TASK DIRECTIONS: Only lines containing "macrotask降级的方案依次是" are wanted from the data below. Copy those lines.

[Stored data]

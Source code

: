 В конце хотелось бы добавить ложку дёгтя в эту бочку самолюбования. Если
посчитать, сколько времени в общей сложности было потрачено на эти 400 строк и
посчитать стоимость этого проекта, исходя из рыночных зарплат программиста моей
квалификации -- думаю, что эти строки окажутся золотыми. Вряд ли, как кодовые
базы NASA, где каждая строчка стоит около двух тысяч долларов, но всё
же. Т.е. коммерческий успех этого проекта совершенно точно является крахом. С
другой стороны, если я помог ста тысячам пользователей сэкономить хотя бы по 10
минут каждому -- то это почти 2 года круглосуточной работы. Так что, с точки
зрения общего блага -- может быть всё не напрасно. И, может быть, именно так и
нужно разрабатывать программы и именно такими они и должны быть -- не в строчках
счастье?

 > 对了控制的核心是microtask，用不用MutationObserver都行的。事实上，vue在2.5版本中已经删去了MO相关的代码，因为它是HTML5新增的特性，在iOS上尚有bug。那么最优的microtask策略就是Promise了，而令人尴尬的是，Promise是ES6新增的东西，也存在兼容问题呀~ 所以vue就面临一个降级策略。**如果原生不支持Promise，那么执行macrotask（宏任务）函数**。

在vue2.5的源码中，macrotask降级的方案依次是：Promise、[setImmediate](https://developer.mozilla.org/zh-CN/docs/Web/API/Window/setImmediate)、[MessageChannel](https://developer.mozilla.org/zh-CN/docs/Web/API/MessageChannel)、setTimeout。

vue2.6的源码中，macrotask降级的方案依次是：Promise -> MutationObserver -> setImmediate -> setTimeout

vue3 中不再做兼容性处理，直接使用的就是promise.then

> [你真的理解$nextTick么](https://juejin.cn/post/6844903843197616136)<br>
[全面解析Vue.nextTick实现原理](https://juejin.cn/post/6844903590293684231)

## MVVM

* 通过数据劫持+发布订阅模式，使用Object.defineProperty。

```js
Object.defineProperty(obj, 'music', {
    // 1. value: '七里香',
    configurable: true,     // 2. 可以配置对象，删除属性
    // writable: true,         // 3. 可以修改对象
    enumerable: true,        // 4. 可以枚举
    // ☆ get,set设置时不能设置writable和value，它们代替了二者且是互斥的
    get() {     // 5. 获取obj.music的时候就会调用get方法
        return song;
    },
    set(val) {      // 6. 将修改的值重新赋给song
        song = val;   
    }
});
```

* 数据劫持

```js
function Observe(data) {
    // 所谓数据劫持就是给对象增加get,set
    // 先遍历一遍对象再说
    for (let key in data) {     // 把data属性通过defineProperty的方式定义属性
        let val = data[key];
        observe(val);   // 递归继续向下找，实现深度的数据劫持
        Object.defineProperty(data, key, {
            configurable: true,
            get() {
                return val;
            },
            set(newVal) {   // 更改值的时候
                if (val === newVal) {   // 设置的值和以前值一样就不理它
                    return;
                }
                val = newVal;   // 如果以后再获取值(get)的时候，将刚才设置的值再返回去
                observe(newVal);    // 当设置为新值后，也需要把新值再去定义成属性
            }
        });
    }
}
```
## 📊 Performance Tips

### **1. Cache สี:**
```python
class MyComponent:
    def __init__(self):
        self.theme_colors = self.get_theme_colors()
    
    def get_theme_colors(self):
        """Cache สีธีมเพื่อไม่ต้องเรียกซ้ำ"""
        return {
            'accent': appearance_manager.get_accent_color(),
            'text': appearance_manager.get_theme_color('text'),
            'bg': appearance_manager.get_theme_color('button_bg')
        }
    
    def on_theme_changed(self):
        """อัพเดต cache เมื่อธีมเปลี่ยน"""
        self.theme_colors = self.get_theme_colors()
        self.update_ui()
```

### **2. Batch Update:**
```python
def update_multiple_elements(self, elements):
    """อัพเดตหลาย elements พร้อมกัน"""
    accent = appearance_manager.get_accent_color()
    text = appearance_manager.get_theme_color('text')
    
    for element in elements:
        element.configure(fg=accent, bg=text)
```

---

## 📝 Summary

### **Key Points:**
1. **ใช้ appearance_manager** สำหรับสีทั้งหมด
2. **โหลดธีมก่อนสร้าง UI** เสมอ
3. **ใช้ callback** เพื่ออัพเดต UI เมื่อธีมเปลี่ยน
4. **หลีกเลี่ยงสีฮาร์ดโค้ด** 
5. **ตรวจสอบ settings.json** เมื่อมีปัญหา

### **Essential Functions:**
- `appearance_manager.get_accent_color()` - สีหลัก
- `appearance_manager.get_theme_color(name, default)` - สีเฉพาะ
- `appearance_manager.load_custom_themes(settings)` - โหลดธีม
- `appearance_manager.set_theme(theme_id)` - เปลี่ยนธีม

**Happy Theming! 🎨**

TASK RESPONSE:
在vue2.5的源码中，macrotask降级的方案依次是：Promise、[setImmediate](https://developer.mozilla.org/zh-CN/docs/Web/API/Window/setImmediate)、[MessageChannel](https://developer.mozilla.org/zh-CN/docs/Web/API/MessageChannel)、setTimeout。
vue2.6的源码中，macrotask降级的方案依次是：Promise -> MutationObserver -> setImmediate -> setTimeout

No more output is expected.